About 40 people gathered at the intersection of Kane and Bellevue streets on Sunday for the unveiling of a “hero square” marker in the name of Sgt. Victor Gemelli, a Dorchester man who was killed in action in 1944 during the Second World War.
Sgt. Gemelli’s relatives joined Boston Mayor Martin Walsh and City Councillor Annissa Essaibi-George along with James Hooley, Boston’s chief of Emergency Medical Services, who spoke on behalf of the family.
“Hero squares” are dedicated to service members killed in action during armed conflicts. In the ceremony at Victor Gemelli’s square, attendees heard stories about the sergeant and his fateful service in the US Army after which a biographical plaque with a QR code was unveiled on a pole at the intersection. At the top of the pole sat a sign with Sgt. Gemelli’s name and a gold star, and below the pole lay flowers, photos, and medals belonging to the soldier.

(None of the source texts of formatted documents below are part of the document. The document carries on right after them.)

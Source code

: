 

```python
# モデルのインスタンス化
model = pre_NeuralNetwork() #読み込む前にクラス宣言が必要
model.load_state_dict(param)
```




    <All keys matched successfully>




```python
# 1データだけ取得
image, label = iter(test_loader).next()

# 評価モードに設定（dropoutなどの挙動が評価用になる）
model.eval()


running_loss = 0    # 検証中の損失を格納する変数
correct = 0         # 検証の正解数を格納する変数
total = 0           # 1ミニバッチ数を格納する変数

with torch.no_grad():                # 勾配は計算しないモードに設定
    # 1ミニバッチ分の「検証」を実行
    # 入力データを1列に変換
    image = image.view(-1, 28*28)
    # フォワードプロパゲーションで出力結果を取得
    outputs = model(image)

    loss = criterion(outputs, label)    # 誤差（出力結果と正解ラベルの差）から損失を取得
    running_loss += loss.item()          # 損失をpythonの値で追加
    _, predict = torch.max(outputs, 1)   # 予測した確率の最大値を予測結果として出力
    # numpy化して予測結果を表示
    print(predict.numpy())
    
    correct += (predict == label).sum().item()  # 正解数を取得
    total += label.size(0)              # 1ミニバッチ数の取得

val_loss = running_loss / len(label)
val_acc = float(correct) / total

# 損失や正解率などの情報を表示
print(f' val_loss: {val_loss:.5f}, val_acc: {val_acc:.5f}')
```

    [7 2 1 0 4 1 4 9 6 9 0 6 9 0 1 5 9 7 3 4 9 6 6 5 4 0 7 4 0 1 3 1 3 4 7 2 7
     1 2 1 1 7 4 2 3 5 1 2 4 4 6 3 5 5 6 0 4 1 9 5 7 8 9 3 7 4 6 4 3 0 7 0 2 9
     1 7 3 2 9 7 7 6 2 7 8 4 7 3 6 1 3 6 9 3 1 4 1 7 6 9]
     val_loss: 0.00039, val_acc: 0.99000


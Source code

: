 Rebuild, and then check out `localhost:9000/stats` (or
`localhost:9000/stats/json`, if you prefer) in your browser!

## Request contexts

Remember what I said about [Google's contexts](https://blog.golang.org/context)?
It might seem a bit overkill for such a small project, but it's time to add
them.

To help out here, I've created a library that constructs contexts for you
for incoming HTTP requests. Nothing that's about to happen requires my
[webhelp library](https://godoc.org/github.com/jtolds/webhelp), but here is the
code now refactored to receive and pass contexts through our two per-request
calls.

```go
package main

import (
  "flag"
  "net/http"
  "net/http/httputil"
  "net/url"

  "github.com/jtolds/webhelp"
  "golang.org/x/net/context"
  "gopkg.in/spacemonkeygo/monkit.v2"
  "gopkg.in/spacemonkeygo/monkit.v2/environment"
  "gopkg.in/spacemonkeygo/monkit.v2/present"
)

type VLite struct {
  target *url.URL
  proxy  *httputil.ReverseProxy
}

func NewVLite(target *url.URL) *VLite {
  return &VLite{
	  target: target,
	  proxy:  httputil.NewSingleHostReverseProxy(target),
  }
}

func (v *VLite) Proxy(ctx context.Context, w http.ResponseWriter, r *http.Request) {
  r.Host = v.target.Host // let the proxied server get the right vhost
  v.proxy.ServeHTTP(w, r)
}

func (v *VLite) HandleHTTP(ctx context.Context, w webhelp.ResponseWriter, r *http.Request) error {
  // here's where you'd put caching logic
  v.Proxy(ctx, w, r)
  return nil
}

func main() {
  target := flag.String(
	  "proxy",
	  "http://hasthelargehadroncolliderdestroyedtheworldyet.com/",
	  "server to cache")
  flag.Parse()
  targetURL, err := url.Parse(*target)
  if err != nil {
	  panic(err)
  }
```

Newly-installed signage marks the Hero Square named for Sgt. Victor Gemelli. Mayor’s office photo/John Wilcox
“These are medals of real heroes,” said Mayor Walsh. “These are medals of real action…for actually putting your life on the line. He made a promise when he signed up to protect his country and protect his neighborhood, and he absolutely fulfilled that promise.”
Victor Gemelli enlisted in the Army in 1941 at the age of 35. Before that, he was living at 44 Bellevue St., a few steps from “his” square, and was working at a market in Cambridge. Hooley noted that he served in North Africa, Sicily, England, and Germany, where he was killed while clearing landmines in 1944.
But the story didn’t end there, according to Joan Shanley, Sgt. Gemelli’s grandniece. “Mom often told us that before Uncle Vic deployed to Europe, he said to her, ‘Don’t get married until I come home, because I’m going to bring you one of my soldier boys.’ And she laughed about it.”
After the war, the sergeant’s remains, originally buried in Belgium, were escorted back to Massachusetts by Staff Sgt. Irving Shanley. The Gemelli family invited Shanley to stay for the memorial services, where he met Joan’s future mother, Florence. They spoke for the first time during the family dinner afterwards and were married a few months later. They were together for 64 years until Irving passed away in 2012. Florence died earlier this year. “Mission accomplished, Uncle Vic,” said Joan.
“I was so happy about the hero square,” said Victor, Gemelli’s nephew and namesake who survived a meeting with a landmine in Vietnam. He remembered his uncle as “a funny guy” and “the favorite, favorite brother.”
He added: “I was thinking today about all of the Gemellis that are in heaven. If you listen carefully and use your God-given imagination, you can hear the trumpets that all of them are playing for him right now.”
During his speech, Walsh thanked active service members and veterans, and reminded people that the 1,700 hero squares across the city of Boston deserve to be noticed. “They remind us of the history of our neighborhood,” he said, “and the residents who paved the way for the freedom of our city and the country that we enjoy today.”